══ Records provided

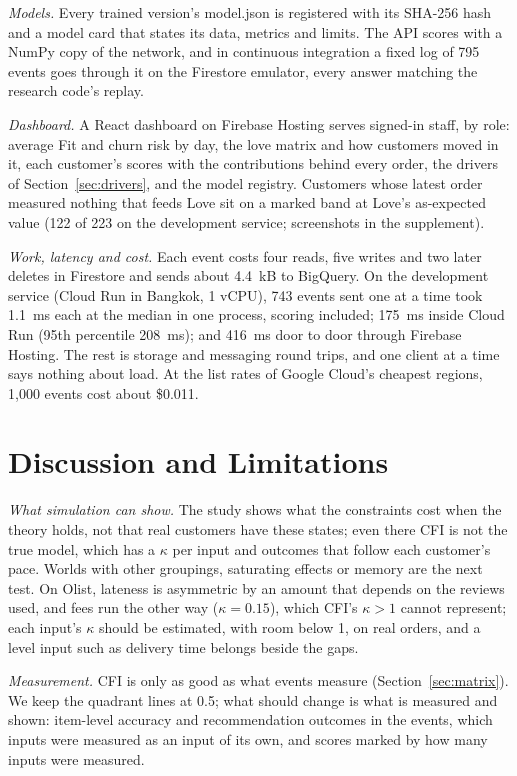 \documentclass[10pt,twocolumn,letterpaper]{article}
\newcommand{\secref}[1]{Section~\mbox{\ref{#1}}}
\newcommand{\runin}[1]{\textit{#1}\hspace{0.4em}}
\begin{document}
\runin{Models.} Every trained version's model.json is registered with its SHA-256 hash and a model card that states its data, metrics and limits. The API scores with a NumPy copy of the network, and in continuous integration a fixed log of 795 events goes through it on the Firestore emulator, every answer matching the research code's replay.

\runin{Dashboard.} A React dashboard on Firebase Hosting serves signed-in staff, by role: average Fit and churn risk by day, the love matrix and how customers moved in it, each customer's scores with the contributions behind every order, the drivers of \secref{sec:drivers}, and the model registry. Customers whose latest order measured nothing that feeds Love sit on a marked band at Love's as-expected value (122 of 223 on the development service; screenshots in the supplement).

\runin{Work, latency and cost.} Each event costs four reads, five writes and two later deletes in Firestore and sends about 4.4~kB to BigQuery. On the development service (Cloud Run in Bangkok, 1 vCPU), 743 events sent one at a time took 1.1~ms each at the median in one process, scoring included; 175~ms inside Cloud Run (95th percentile 208~ms); and 416~ms door to door through Firebase Hosting. The rest is storage and messaging round trips, and one client at a time says nothing about load. At the list rates of Google Cloud's cheapest regions, 1,000 events cost about \$0.011.

\section{Discussion and Limitations}\label{sec:discussion}

\runin{What simulation can show.} The study shows what the constraints cost when the theory holds, not that real customers have these states; even there CFI is not the true model, which has a $\kappa$ per input and outcomes that follow each customer's pace. Worlds with other groupings, saturating effects or memory are the next test. On Olist, lateness is asymmetric by an amount that depends on the reviews used, and fees run the other way ($\kappa = 0.15$), which CFI's $\kappa > 1$ cannot represent; each input's $\kappa$ should be estimated, with room below 1, on real orders, and a level input such as delivery time belongs beside the gaps.

\runin{Measurement.} CFI is only as good as what events measure (\secref{sec:matrix}). We keep the quadrant lines at 0.5; what should change is what is measured and shown: item-level accuracy and recommendation outcomes in the events, which inputs were measured as an input of its own, and scores marked by how many inputs were measured.
\end{document}
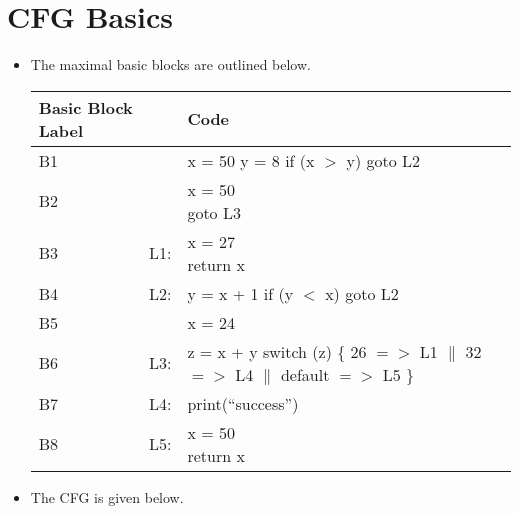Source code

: \section{CFG Basics}

\begin{itemize}
 
\item The maximal basic blocks are outlined below. 


\begin{table}[!ht]
\centering
\begin{tabular}{l l l }
  \toprule
  \toprule
Basic Block Label & & Code \\
\midrule
B1 & & \shortstack[l]{x = 50 \\ y = 8 \\ if (x $>$ y) goto L2} \\
\midrule
B2 & & \shortstack[l]{x = 50 \\ goto L3} \\
\midrule
B3 & L1: & \shortstack[l]{x = 27 \\ return x}\\
\midrule
B4 & L2: & \shortstack[l]{y = x + 1 \\ if (y $<$ x) goto L2}\\
\midrule
B5 &  & x = 24\\
\midrule
B6 & L3: & \shortstack[l]{z = x + y \\ switch (z) \{ 26 $=>$ L1 $\|$ 32 $=>$ L4 $\|$ default $=>$ L5 \} } \\
\midrule
B7 & L4: & print(``success'') \\
\midrule
B8 & L5: & \shortstack[l]{x = 50\\return x}\\
\bottomrule
\end{tabular}
\end{table}

\item The CFG is given below.
  

\end{itemize}
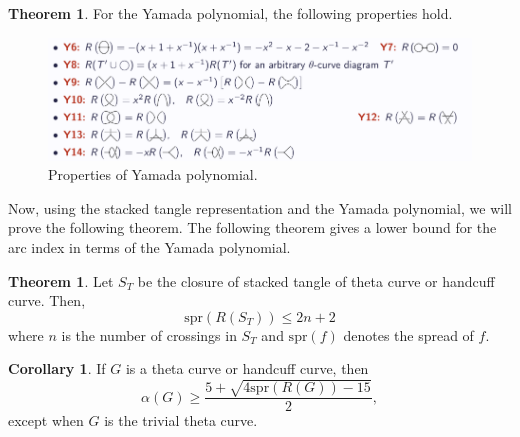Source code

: \documentclass{article}
\theoremstyle{definition}
\theoremstyle{theorem}
\newtheorem{theorem}[thm]{Theorem}
\theoremstyle{proposition}
\theoremstyle{corollary}
\newtheorem{corol}[thm]{Corollary}
\begin{document}
\begin{theorem}
    For the Yamada polynomial, the following properties hold.
    \begin{figure}[h]
        \centerline{\includegraphics[width=0.75\linewidth]{yamada_property.png}}
        \caption{Properties of Yamada polynomial.}
        \label{figure_3}
    \end{figure}
\end{theorem}

Now, using the stacked tangle representation and the Yamada polynomial, we will prove the following theorem. The following theorem gives a lower bound for the arc index in terms of the Yamada polynomial.

\begin{theorem}
    Let $S_T$ be the closure of stacked tangle of theta curve or handcuff curve. Then,
    \[ \text{spr}(R(S_T)) \leq 2n+2 \]
    where $n$ is the number of crossings in $S_T$ and $\mathrm{spr}(f)$ denotes the spread of $f$.
\end{theorem}

\begin{corol}
    If $G$ is a theta curve or handcuff curve, then
    \[ \alpha(G) \geq \frac{5 + \sqrt{4 \mathrm{spr}(R(G)) - 15}}{2}, \]
    except when $G$ is the trivial theta curve.
\end{corol}
\end{document}
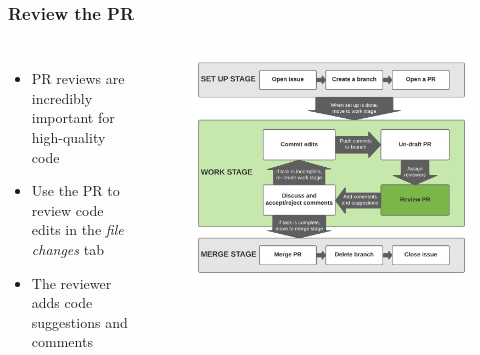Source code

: \documentclass[aspectratio=169]{beamer} %
\begin{document}
\begin{frame}
	\frametitle{Review the PR}
	\begin{columns}[c]

		\begin{itemize}
			\setlength\itemsep{1em}
			\item PR reviews are incredibly important for high-quality code
			\item Use the PR to review code edits
			in the \textit{file changes} tab
			\item The reviewer adds code suggestions and comments
		\end{itemize}

		\vspace{-.75cm}
		\begin{figure}
			\centering
			\includegraphics[width=\textwidth]{./img/branch-pr-merge-cycle-S2-3.png}
		\end{figure}

	\end{columns}
\end{frame}
\end{document}

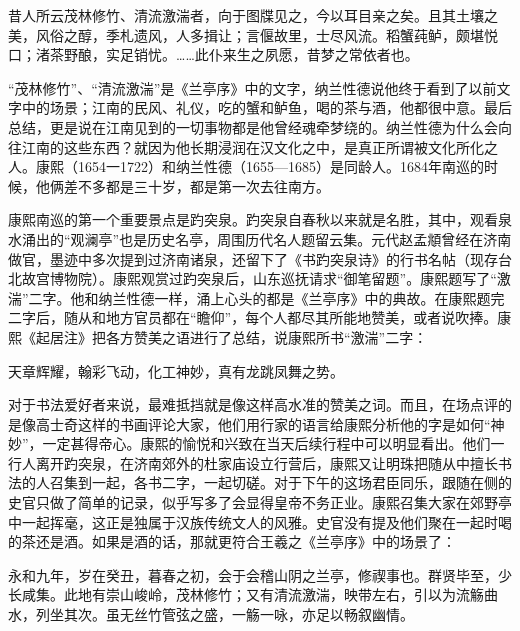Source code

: 
\begin{bookquote}昔人所云茂林修竹、清流激湍者，向于图牒见之，今以耳目亲之矣。且其土壤之美，风俗之醇，季札遗风，人多揖让；言偃故里，士尽风流。稻蟹莼鲈，颇堪悦口；渚茶野酿，实足销忧。……此仆来生之夙愿，昔梦之常依者也。\end{bookquote}


“茂林修竹”、“清流激湍”是《兰亭序》中的文字，纳兰性德说他终于看到了以前文字中的场景；江南的民风、礼仪，吃的蟹和鲈鱼，喝的茶与酒，他都很中意。最后总结，更是说在江南见到的一切事物都是他曾经魂牵梦绕的。纳兰性德为什么会向往江南的这些东西？就因为他长期浸润在汉文化之中，是真正所谓被文化所化之人。康熙（1654一1722）和纳兰性德（1655—1685）是同龄人。1684年南巡的时候，他俩差不多都是三十岁，都是第一次去往南方。



康熙南巡的第一个重要景点是趵突泉。趵突泉自春秋以来就是名胜，其中，观看泉水涌出的“观澜亭”也是历史名亭，周围历代名人题留云集。元代赵孟頫曾经在济南做官，墨迹中多次提到过济南诸泉，还留下了《书趵突泉诗》的行书名帖（现存台北故宫博物院）。康熙观赏过趵突泉后，山东巡抚请求“御笔留题”。康熙题写了“激湍”二字。他和纳兰性德一样，涌上心头的都是《兰亭序》中的典故。在康熙题完二字后，随从和地方官员都在“瞻仰”，每个人都尽其所能地赞美，或者说吹捧。康熙《起居注》把各方赞美之语进行了总结，说康熙所书“激湍”二字：



\begin{bookquote}天章辉耀，翰彩飞动，化工神妙，真有龙跳凤舞之势。\end{bookquote}


对于书法爱好者来说，最难抵挡就是像这样高水准的赞美之词。而且，在场点评的是像高士奇这样的书画评论大家，他们用行家的语言给康熙分析他的字是如何“神妙”，一定甚得帝心。康熙的愉悦和兴致在当天后续行程中可以明显看出。他们一行人离开趵突泉，在济南郊外的杜家庙设立行营后，康熙又让明珠把随从中擅长书法的人召集到一起，各书二字，一起切磋。对于下午的这场君臣同乐，跟随在侧的史官只做了简单的记录，似乎写多了会显得皇帝不务正业。康熙召集大家在郊野亭中一起挥毫，这正是独属于汉族传统文人的风雅。史官没有提及他们聚在一起时喝的茶还是酒。如果是酒的话，那就更符合王羲之《兰亭序》中的场景了：



\begin{bookquote}永和九年，岁在癸丑，暮春之初，会于会稽山阴之兰亭，修禊事也。群贤毕至，少长咸集。此地有崇山峻岭，茂林修竹；又有清流激湍，映带左右，引以为流觞曲水，列坐其次。虽无丝竹管弦之盛，一觞一咏，亦足以畅叙幽情。\end{bookquote}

════

Exercise:
Every line above that contains the word "following" should be reported.

Exercise solution:
    For the Yamada polynomial, the following properties hold.
Now, using the stacked tangle representation and the Yamada polynomial, we will prove the following theorem. The following theorem gives a lower bound for the arc index in terms of the Yamada polynomial.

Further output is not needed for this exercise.